Static assets: your CSS and JavaScript should be cached with a long expiry time, ideally behind a CDN. They should also be as small as reasonably possible — beware large JavaScript packages like Moment.js!
Image load time: you should serve reasonably sized images with correct caching headers, ideally behind a caching CDN. If your page references lots of large images, consider lazy-loading some of them.

Be careful! If you’re like most companies, you’re constantly iterating on and developing your pages, so they’re probably getting slower. You need to be vigilant about page speed in an ongoing way: measure when you add new features, additional calls to backend services, etc.

Link and domain authority

Google was birthed out of the PageRank algorithm (which, oddly enough, is named after Larry Page, not Web Page).

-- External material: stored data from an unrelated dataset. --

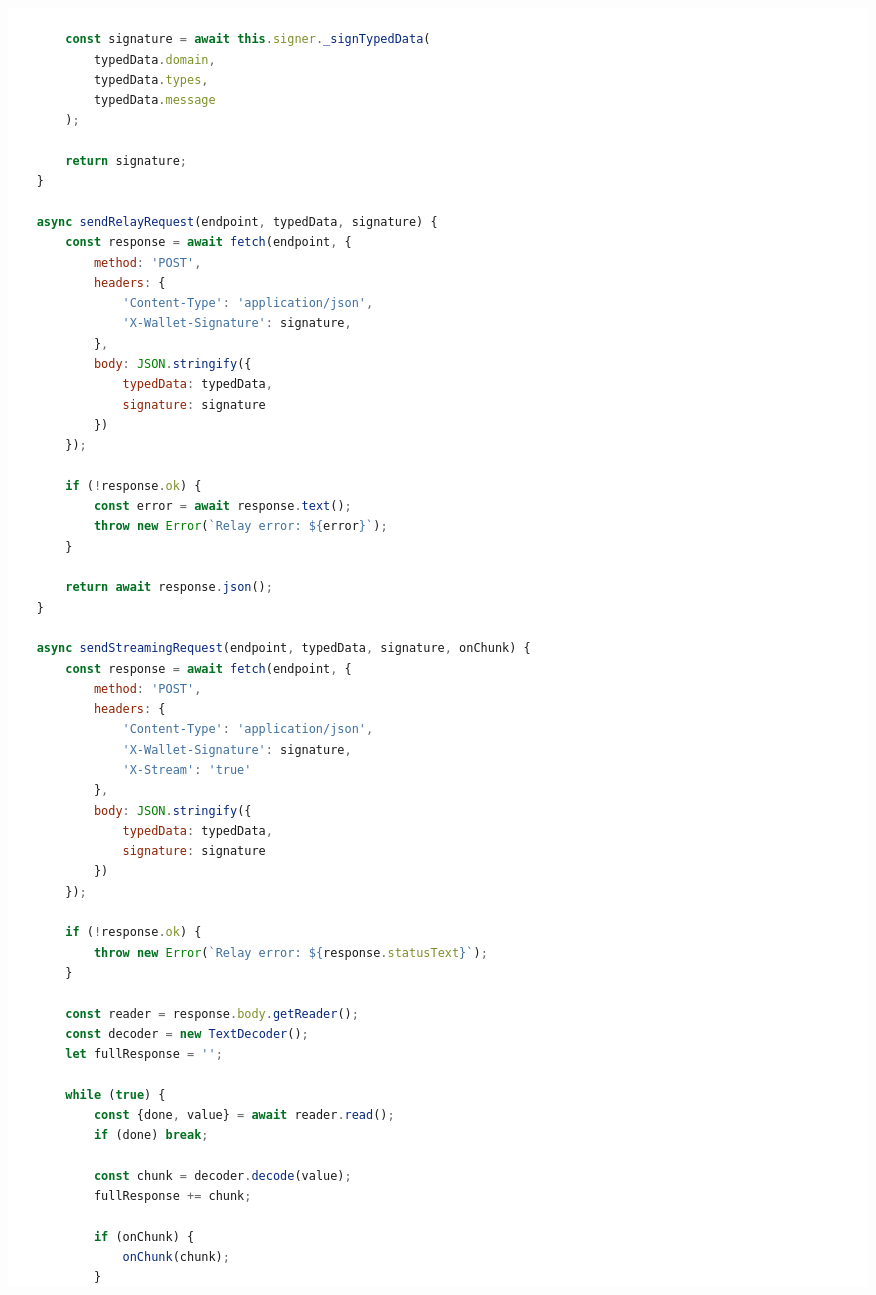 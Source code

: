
 ```javascript
        
        const signature = await this.signer._signTypedData(
            typedData.domain,
            typedData.types,
            typedData.message
        );
        
        return signature;
    }
    
    async sendRelayRequest(endpoint, typedData, signature) {
        const response = await fetch(endpoint, {
            method: 'POST',
            headers: {
                'Content-Type': 'application/json',
                'X-Wallet-Signature': signature,
            },
            body: JSON.stringify({
                typedData: typedData,
                signature: signature
            })
        });
        
        if (!response.ok) {
            const error = await response.text();
            throw new Error(`Relay error: ${error}`);
        }
        
        return await response.json();
    }
    
    async sendStreamingRequest(endpoint, typedData, signature, onChunk) {
        const response = await fetch(endpoint, {
            method: 'POST',
            headers: {
                'Content-Type': 'application/json',
                'X-Wallet-Signature': signature,
                'X-Stream': 'true'
            },
            body: JSON.stringify({
                typedData: typedData,
                signature: signature
            })
        });
        
        if (!response.ok) {
            throw new Error(`Relay error: ${response.statusText}`);
        }
        
        const reader = response.body.getReader();
        const decoder = new TextDecoder();
        let fullResponse = '';
        
        while (true) {
            const {done, value} = await reader.read();
            if (done) break;
            
            const chunk = decoder.decode(value);
            fullResponse += chunk;
            
            if (onChunk) {
                onChunk(chunk);
            }
```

PageRank works by counting the number and quality of links to a page to determine a rough estimate of how important the website is.

In other words, if lots of other pages link to your page, it’ll rank better. And if those links are from high PageRank pages, even better. So you want to get authoritative websites to link to your pages as much as possible.

The exception to this is rel=nofollow links: “nofollow” is an attribute sites add to their <a> link tags to signal to Google not to follow or count this link in its ranking calculations. This is usually used for user-generated content such as blog or YouTube comments, which can be low quality and spammy.

If sites like this didn’t use rel=nofollow, spammers would submit hundreds of links to their pages to artificially boost their rankings. And that is exactly what happened before “nofollow” was introduced.

There’s also an SEO concept called domain authority, a Moz measurement that denotes how much overall authority a particular domain has (eg: nytimes.com has 95 out of 100, stackoverflow.com has 93, my small personal website has 37). This is not a Google measurement, but it seems to be a reasonable proxy for how important Google consideres a given domain.